Lampley, a 5-foot-9, 168-pound senior from Waynesboro, said he understood what the coaches were saying.

“Coach tells me a lot to play without the ball because a lot of defenses have their attention on me,” Lampley said. “So, if I run across the field, full speed, and the running play is coming back behind me, I got the whole defense with me.

“(Coaches) just want me to be full-speed, running to the ball, and that kind of good stuff, to pull the defense to me, and I have to do a better job of that.”

Lampley only had three touches in USM’s 49-20 loss at then-No. 17 Nebraska on Sept. 1, including two receptions for 27 yards.

The other touch was all the evidence needed why USM wants the ball in his hands.

After Nebraska scored to take a 14-0 lead, Lampley took the kickoff 2 yards deep in the end zone, zoomed through a crease in the middle, outran the angle that the last, potential tackler tried to take on him and was off on what officially would go down as a 100-yard return.

“Tracy Lampley is a difference maker,” ECU coach Ruffin McNeill said.


— Lampley is the lone Golden Eagle in the program’s history to score a touchdown four different ways in a single season (2009): rushing; receiving; punt return; kick return.

— In the Conference USA championship game last December in Houston, Lampley logged his third 100-yard receiving game of the season, with six catches for a career-high 125 yards. He finished with 240 all-purpose yards as the Golden Eagles pummeled the Cougars to win their fifth conference crown.

— With 3,879 all-purpose yards, Lampley needs just six more Saturday to move past former standout receiver Sherrod Gideon and into fifth place on USM’s all-time list.

But with all he’s done — including 13 career touchdowns — it’s what he could accomplish before season’s end that would cement his place in Golden Eagle annals.

Lampley has moved within striking distance of becoming the first player in school history to reach the 1,000-yard plateau in four all-purpose categories. He’s already reached the mark on kickoff returns, bringing his total to 1,189 yards with his dart and dash against Nebraska.

Lampley also is closing in on:

— Rushing yards. With 969 yards he needs 31 more.

— Receiving yards. With 905 yards, he needs 95 more.

— Punt return yards.
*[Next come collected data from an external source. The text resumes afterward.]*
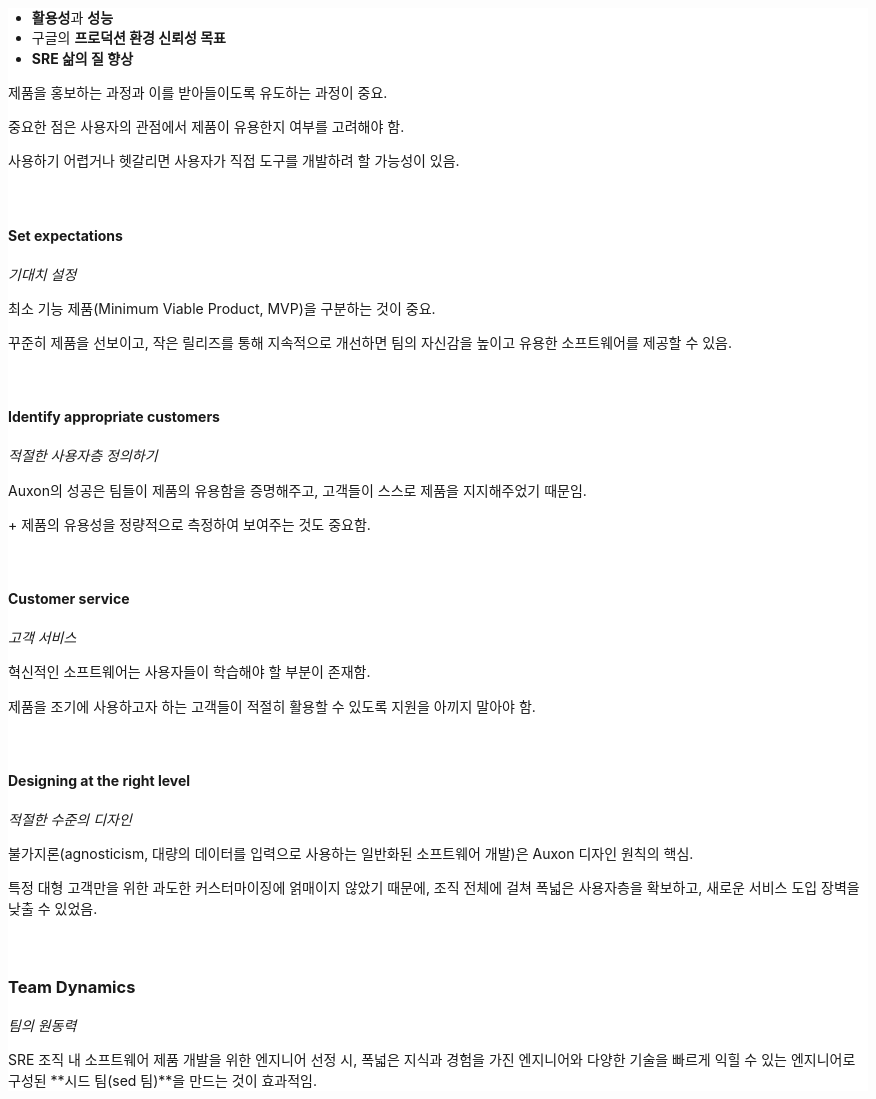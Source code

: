 - **활용성**과 **성능**
- 구글의 **프로덕션 환경 신뢰성 목표**
- **SRE 삶의 질 향상**


제품을 홍보하는 과정과 이를 받아들이도록 유도하는 과정이 중요.

중요한 점은 사용자의 관점에서 제품이 유용한지 여부를 고려해야 함.

사용하기 어렵거나 헷갈리면 사용자가 직접 도구를 개발하려 할 가능성이 있음.

<br>


#### Set expectations

_기대치 설정_

최소 기능 제품(Minimum Viable Product, MVP)을 구분하는 것이 중요.

꾸준히 제품을 선보이고,
작은 릴리즈를 통해 지속적으로 개선하면 팀의 자신감을 높이고 유용한 소프트웨어를 제공할 수 있음.

<br>

#### Identify appropriate customers

_적절한 사용자층 정의하기_

Auxon의 성공은 팀들이 제품의 유용함을 증명해주고, 고객들이 스스로 제품을 지지해주었기 때문임.

\+ 제품의 유용성을 정량적으로 측정하여 보여주는 것도 중요함.

<br>

#### Customer service

_고객 서비스_

혁신적인 소프트웨어는 사용자들이 학습해야 할 부분이 존재함.

제품을 조기에 사용하고자 하는 고객들이 적절히 활용할 수 있도록 지원을 아끼지 말아야 함.

<br>

#### Designing at the right level

_적절한 수준의 디자인_

불가지론(agnosticism, 대량의 데이터를 입력으로 사용하는 일반화된 소프트웨어 개발)은 Auxon 디자인 원칙의 핵심.

특정 대형 고객만을 위한 과도한 커스터마이징에 얽매이지 않았기 때문에, 
조직 전체에 걸쳐 폭넓은 사용자층을 확보하고, 
새로운 서비스 도입 장벽을 낮출 수 있었음.

<br>

### Team Dynamics

_팀의 원동력_

SRE 조직 내 소프트웨어 제품 개발을 위한 엔지니어 선정 시,
폭넓은 지식과 경험을 가진 엔지니어와 다양한 기술을 빠르게 익힐 수 있는 엔지니어로 구성된 **시드 팀(sed 팀)**을 만드는 것이 효과적임.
With 816 yards, he needs 184 more.

Johnson said Lampley’s chances in those categories could be bolstered by a sterner USM defense.
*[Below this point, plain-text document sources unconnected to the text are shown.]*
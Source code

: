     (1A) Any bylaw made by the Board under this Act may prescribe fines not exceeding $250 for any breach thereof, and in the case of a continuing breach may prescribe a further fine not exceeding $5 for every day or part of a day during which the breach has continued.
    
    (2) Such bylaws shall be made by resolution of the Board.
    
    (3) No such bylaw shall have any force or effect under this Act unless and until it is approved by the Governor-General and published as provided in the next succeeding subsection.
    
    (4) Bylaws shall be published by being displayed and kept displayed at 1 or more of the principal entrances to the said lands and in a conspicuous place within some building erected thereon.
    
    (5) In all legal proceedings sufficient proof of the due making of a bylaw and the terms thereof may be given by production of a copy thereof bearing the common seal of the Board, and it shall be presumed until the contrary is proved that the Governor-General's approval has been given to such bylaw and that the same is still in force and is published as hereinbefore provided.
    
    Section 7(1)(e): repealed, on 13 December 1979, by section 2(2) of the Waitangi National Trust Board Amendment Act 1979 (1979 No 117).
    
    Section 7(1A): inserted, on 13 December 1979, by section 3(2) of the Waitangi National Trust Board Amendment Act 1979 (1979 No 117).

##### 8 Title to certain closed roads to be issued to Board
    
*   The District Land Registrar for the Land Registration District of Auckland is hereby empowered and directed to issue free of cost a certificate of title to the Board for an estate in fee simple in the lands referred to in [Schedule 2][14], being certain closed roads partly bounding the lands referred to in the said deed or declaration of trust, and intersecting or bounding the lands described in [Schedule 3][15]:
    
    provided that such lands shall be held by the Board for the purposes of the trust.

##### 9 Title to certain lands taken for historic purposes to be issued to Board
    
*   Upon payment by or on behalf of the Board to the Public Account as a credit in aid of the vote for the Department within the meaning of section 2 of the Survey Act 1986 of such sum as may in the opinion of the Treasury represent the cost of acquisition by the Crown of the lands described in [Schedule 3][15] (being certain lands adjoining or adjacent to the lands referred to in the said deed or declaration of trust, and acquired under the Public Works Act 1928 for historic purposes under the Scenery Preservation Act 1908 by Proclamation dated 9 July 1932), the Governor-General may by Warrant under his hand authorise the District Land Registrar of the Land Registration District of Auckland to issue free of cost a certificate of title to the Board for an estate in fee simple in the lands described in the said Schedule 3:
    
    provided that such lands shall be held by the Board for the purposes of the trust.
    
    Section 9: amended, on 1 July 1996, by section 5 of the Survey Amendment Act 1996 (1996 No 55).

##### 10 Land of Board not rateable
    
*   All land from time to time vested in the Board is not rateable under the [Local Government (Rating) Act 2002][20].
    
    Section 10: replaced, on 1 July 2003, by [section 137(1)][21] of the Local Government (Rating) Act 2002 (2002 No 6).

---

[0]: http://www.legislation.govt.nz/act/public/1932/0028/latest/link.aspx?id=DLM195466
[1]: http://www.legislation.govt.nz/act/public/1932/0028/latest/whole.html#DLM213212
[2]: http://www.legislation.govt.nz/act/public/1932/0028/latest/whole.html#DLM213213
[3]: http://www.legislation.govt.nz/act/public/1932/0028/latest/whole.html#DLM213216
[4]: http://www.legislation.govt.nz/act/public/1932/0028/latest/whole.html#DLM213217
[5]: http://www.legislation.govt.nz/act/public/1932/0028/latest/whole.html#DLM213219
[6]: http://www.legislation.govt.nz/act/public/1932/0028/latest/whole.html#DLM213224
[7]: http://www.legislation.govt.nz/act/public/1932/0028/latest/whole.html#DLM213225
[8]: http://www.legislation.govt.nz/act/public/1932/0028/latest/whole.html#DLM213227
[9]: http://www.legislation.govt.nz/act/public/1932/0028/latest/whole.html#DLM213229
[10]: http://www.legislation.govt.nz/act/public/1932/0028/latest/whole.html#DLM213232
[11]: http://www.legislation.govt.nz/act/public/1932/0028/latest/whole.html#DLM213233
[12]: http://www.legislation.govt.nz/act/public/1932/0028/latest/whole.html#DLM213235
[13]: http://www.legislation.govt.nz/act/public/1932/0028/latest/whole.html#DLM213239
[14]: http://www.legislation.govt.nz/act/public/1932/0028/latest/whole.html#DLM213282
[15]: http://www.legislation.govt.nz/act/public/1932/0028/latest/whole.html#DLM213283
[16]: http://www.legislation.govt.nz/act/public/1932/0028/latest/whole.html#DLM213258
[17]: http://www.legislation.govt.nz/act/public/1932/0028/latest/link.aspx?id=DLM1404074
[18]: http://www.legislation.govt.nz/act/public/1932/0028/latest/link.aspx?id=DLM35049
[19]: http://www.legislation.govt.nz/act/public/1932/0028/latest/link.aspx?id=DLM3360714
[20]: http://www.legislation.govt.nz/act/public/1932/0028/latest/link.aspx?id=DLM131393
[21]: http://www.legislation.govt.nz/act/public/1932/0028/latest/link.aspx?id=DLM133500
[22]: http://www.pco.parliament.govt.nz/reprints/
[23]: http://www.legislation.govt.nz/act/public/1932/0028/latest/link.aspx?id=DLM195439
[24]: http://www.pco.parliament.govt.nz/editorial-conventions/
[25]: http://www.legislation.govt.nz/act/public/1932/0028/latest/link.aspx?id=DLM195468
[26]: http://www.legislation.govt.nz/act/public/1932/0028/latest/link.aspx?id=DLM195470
“Every game, we may have a new play or wrinkle that may involve him,” Johnson said “We’ve got enough ways for him to touch the ball; and we’ve got to get the ball to him more often. We’ve got to have more snaps. We’ve got to have more stops; “We’ve got to get him more punt returns. So, how do you do that? Make people punt more. That way, he’ll touch the ball more.”

USM offensive coordinator Steve Buckley said Lampley was the primary target on three occasions in man coverage against the Cornhuskers, but “he just didn’t win” the battle to get open.

“But, yes, we’ve got to get Lampley the ball, and yes, we will do some things this week to get him the ball, creatively,” Buckley said. “Hopefully.”